Intra cell type information#
At the heart of DestVI is a multitude of latent variables (5 per cell type per spots). We refer to them as “gamma”, and we may manually examine them for downstream analysis
# more globally, the values of the gamma are all summarized in this dictionary of data frames
for ct, g in st_model.get_gamma().items():
st_adata.obsm[f"{ct}_gamma"] = g
st_adata.obsm["B cells_gamma"].head(5)
| 0 | 1 | 2 | 3 | 4 | |
|---|---|---|---|---|---|
| AAACCGGGTAGGTACC-1-0 | -0.410134 | 1.030277 | 0.237501 | -1.026590 | 1.051770 |
| AAACCTCATGAAGTTG-1-0 | -0.642952 | -0.490571 | -0.022413 | -1.613379 | 1.791276 |
| AAAGACTGGGCGCTTT-1-0 | 1.064511 | -0.198011 | 0.627033 | -0.703501 | 0.266513 |
| AAAGGGCAGCTTGAAT-1-0 | 0.860621 | -1.091041 | 0.325320 | -0.862027 | 0.803120 |
| AAAGTCGACCCTCAGT-1-0 | -0.488064 | 0.065028 | 0.105294 | -1.113445 | 1.739760 |
Because those values may be hard to examine manually for end-users, we presented in the manuscript several methods for prioritizing the study of different cell types (based on spatially-weighted PCA and Hotspot). Below we provide the result of our automated pipeline with the spatially-weighted PCA.

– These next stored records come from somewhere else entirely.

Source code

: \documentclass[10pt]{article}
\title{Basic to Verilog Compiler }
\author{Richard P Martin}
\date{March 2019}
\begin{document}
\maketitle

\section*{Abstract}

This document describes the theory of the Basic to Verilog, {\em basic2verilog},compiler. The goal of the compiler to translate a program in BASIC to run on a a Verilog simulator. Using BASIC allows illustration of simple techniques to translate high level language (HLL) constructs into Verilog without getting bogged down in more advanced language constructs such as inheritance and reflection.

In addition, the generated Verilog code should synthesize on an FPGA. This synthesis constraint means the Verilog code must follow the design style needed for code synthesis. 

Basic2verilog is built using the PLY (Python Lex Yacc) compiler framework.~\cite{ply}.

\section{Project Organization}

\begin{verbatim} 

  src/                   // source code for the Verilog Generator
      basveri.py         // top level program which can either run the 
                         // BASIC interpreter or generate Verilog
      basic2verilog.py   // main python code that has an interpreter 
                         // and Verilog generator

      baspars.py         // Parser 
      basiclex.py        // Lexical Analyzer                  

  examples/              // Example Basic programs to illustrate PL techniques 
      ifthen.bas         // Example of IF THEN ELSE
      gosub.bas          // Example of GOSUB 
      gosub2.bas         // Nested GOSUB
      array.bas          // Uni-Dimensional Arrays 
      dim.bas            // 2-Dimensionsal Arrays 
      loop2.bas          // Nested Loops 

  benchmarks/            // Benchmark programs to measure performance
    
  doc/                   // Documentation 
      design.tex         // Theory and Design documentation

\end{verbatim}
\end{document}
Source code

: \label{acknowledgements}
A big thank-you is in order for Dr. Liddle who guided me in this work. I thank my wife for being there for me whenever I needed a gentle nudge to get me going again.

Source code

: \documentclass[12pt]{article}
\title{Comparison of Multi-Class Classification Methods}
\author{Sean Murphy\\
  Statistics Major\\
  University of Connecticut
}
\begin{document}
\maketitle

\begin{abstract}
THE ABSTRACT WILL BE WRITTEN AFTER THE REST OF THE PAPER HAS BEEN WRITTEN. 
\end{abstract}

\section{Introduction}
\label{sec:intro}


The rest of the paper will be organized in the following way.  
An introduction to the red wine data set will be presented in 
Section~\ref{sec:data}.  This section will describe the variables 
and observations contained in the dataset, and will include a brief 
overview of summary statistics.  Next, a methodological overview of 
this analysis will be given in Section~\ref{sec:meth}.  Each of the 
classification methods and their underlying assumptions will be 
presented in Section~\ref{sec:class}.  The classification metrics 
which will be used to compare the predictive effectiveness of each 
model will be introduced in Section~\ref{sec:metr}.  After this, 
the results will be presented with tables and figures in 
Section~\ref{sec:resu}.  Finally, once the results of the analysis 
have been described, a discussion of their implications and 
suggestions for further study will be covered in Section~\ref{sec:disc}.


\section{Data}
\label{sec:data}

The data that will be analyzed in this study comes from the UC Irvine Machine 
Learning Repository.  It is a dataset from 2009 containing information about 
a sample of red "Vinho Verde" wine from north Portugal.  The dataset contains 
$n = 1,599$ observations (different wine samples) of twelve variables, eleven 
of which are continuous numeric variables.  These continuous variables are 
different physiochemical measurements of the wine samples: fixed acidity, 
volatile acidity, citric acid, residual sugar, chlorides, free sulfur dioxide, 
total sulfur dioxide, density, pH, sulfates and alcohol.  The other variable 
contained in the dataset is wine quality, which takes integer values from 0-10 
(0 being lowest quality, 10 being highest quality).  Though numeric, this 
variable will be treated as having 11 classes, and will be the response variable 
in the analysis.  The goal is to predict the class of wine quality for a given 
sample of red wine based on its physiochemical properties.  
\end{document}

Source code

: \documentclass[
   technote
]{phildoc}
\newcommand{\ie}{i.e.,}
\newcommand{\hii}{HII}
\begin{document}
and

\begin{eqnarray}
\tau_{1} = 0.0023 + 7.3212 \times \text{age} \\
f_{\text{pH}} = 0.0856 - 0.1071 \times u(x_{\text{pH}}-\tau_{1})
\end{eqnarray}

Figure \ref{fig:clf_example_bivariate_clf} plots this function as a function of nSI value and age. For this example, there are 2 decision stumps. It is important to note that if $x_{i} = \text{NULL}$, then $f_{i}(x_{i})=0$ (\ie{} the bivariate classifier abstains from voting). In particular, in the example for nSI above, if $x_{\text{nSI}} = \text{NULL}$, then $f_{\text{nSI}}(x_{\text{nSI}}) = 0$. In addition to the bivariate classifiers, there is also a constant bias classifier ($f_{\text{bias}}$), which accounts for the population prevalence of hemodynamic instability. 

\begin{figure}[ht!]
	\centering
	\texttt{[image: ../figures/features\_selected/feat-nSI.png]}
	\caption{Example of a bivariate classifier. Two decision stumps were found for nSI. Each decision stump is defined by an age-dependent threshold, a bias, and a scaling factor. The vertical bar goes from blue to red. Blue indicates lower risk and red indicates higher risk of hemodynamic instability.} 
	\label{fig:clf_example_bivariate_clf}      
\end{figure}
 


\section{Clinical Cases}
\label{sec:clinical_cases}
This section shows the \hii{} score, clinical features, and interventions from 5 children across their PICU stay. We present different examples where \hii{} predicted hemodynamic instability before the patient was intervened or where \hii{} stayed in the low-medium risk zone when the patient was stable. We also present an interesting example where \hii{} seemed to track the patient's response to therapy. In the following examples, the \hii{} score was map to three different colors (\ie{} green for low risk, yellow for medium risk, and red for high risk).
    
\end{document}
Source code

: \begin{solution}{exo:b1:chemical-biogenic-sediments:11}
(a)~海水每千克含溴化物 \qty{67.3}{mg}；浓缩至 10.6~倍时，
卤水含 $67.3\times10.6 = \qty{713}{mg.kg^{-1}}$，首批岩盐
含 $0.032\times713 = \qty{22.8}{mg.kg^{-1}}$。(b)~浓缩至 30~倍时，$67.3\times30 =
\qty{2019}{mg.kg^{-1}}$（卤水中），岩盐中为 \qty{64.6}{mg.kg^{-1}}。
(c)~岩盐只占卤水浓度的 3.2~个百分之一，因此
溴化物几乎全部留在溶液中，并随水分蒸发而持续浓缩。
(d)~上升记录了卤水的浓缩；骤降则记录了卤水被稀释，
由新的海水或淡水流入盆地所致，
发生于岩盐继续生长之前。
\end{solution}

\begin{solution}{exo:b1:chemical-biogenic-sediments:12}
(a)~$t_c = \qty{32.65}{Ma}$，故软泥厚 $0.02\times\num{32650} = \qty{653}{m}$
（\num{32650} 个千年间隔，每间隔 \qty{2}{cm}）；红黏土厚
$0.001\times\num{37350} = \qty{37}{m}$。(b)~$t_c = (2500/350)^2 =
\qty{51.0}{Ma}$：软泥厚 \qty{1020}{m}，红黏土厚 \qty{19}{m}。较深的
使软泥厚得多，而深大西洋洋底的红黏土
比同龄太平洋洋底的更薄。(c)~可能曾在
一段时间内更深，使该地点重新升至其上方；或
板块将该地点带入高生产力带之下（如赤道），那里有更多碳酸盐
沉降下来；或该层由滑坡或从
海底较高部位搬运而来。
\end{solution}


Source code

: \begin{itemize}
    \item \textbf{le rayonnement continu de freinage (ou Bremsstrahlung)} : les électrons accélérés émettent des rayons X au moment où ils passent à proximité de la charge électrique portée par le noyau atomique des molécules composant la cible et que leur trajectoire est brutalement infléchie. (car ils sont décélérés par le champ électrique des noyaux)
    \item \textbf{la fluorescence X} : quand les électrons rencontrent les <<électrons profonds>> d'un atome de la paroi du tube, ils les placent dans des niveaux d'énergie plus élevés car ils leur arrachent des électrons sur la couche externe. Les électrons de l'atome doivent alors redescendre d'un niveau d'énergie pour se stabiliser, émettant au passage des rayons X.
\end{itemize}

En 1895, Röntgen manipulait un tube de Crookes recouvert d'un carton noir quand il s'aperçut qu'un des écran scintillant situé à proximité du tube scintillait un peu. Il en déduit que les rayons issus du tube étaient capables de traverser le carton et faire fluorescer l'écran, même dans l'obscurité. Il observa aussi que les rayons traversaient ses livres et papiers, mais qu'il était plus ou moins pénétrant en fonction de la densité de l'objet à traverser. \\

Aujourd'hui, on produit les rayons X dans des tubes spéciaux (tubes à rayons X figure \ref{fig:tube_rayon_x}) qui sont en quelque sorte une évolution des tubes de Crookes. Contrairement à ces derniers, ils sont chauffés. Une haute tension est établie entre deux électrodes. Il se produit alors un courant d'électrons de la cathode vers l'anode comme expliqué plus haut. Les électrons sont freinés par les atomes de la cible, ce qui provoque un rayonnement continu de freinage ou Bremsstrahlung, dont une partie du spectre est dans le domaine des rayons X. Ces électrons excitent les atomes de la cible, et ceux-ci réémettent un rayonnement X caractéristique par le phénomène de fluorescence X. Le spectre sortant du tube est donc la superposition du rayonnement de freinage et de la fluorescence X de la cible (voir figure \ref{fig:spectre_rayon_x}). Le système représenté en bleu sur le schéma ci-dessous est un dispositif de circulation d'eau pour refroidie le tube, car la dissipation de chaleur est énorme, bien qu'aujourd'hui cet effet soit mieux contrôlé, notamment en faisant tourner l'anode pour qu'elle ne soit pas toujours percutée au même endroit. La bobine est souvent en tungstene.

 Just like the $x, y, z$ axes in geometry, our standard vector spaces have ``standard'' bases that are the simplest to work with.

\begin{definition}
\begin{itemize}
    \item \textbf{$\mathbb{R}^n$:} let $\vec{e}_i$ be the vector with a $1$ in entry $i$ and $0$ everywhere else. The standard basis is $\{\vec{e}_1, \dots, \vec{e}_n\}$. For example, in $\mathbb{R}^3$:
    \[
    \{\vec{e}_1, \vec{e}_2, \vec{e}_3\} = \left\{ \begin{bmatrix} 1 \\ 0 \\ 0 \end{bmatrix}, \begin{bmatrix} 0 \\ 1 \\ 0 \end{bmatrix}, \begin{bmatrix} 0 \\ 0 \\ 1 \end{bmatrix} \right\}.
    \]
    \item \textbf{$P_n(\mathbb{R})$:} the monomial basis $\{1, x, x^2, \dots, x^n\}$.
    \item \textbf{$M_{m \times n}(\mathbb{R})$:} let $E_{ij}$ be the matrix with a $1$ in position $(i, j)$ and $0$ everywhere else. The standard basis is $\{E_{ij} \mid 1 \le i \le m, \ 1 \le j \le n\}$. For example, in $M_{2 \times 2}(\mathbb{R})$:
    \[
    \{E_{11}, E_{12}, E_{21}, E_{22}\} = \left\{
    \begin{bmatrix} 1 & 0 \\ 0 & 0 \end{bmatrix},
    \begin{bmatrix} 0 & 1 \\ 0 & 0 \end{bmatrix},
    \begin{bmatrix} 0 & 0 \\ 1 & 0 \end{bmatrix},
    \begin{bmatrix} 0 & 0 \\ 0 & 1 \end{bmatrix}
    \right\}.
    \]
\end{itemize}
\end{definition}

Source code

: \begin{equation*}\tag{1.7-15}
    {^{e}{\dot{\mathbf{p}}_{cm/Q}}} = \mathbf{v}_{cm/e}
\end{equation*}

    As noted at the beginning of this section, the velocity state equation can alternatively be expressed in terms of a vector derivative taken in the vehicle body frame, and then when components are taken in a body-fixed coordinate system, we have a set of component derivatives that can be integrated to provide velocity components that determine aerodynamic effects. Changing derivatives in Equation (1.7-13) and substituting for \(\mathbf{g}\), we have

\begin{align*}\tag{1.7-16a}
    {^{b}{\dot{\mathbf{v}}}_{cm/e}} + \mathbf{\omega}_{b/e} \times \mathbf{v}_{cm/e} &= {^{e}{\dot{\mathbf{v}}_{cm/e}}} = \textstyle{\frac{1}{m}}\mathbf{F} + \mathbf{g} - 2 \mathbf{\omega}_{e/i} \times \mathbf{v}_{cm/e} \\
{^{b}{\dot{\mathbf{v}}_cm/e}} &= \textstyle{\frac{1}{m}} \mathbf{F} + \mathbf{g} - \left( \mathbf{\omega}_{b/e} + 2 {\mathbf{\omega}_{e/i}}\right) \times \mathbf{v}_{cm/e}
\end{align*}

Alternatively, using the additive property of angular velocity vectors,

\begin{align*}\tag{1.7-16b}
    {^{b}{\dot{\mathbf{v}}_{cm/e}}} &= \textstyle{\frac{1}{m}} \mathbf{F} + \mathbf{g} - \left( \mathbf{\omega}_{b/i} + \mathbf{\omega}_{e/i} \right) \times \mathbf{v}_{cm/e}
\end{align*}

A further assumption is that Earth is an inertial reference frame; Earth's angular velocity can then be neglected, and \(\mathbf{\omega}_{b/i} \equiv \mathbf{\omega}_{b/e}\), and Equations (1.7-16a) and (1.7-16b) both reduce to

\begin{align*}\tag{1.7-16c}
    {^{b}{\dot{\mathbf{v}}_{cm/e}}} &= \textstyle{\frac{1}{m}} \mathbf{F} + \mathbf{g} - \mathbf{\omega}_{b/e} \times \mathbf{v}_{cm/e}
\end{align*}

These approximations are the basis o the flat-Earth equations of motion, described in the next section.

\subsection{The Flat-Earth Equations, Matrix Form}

More precisely, for de novo detection of spatial patterns, we study the gamma space and use a spatially-informed PCA to find the spatial axis of variation in this gamma space. We use EnrichR to functionally annotate these genes. In particular, we recover enrichment of IFN genes across monocytes as well as B cells
The function explore_gamma_space operates as follow, for each cell type individually:
Select all the spots with proportions beyond the magnitude threshold,
Calculate the spot-specific cell-type-specific embeddings gamma,
Calculate the first two principal vectors of those gamma values, weighted by the spatial coordinates,
Project all the embeddings (considered spots, and single-cell profiles) onto this 2D space,
Map each spot (or cell) to a specific color via its 2d coordinate, using the
cmap2dpackagePlot (A) the color of every spot in spatial coordinates (B) the color of every spot in sPC space (C) the color of every single cell in sPC space
Calculate genes enriched in each direction and group into pathways with
EnrichR
destvi_utils.explore_gamma_space(st_model, sc_model, ct_list=ct_list, ct_thresholds=ct_thresholds)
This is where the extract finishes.